I’m sharing a recipe that was given to me when I was about 12 years old.  My friend’s step-mother made this cake often and, when I asked her for the name of the cake, she just laughed and said that it was called Crazy Cake or Wacky Cake because it was so different from other cakes and you needed no eggs, not even a mixing bowl!  Well, I have been making this cake for over 67 years now, and it has never failed me.  It has been well received by family, friends, and co-workers.

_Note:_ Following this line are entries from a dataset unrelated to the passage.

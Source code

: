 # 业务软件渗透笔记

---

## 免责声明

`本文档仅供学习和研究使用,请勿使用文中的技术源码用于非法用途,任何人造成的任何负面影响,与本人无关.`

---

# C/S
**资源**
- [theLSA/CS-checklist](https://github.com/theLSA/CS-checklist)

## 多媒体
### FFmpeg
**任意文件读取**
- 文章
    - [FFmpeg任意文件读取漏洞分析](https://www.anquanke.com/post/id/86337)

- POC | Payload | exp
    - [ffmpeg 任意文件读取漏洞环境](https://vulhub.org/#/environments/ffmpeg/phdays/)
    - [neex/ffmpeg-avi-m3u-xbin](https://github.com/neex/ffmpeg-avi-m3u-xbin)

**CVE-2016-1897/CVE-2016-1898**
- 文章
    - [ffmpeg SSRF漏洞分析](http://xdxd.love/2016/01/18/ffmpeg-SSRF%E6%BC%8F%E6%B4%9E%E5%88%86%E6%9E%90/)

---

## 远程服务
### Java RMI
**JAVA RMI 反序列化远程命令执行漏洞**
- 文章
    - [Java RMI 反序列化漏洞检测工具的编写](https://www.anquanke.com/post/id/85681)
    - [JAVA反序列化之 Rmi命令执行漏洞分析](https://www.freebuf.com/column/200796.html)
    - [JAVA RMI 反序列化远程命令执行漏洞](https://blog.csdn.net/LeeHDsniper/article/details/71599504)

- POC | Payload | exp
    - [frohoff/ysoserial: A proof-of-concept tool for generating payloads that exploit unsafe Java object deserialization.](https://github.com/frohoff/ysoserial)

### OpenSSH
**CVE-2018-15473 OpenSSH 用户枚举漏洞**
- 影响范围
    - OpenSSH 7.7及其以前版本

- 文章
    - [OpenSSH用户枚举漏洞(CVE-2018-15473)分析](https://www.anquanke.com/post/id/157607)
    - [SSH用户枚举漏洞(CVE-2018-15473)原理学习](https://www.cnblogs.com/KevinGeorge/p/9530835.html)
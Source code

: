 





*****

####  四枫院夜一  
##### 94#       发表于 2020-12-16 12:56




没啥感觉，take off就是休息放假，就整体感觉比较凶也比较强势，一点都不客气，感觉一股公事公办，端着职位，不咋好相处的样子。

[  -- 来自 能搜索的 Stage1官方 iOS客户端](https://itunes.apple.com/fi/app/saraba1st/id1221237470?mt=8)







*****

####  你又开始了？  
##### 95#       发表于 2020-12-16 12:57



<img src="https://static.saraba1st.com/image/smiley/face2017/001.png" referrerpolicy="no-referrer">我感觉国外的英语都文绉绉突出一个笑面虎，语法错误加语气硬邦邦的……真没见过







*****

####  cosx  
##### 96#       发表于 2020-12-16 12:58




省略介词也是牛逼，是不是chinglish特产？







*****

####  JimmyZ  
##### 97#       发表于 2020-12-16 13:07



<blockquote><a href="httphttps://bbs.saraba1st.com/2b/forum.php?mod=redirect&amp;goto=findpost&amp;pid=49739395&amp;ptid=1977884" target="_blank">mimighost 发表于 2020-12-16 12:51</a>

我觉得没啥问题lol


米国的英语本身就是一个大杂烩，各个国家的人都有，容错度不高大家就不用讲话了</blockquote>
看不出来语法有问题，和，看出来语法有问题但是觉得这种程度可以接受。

I hope that you will enjoy this moist, chocolaty cake, as well.

 

WACKY CAKE

Preheat oven to 350º

Sift into a 9×13-inch pan, ungreased:
3 cups flour, all-purpose
1 tsp. salt
6 Tbsp. cocoa
2 tsp. baking soda
2 cups granulated sugar
Make 3 holes in the sifted ingredients.  In one hole, put 2 tsp. vinegar; in the second hole, put 2 tsp. vanilla; in the third hole, put ½ cup + 2 Tbsp. oil.  Pour 2 cups water over all and stir until all dry ingredients are mixed in well.  Make sure that to scrape all corners of pan well so that all ingredients are well mixed.  Bake at 350º for 40 minutes, or until tests done with toothpick or touching lightly with finger.  If using a glass baking dish, lower oven temperature to 325º.

You can add nuts or coconut to batter or put them on top after frosting.   You can frost this cake or sprinkle with powdered sugar or leave plain to serve with ice cream or whipped cream.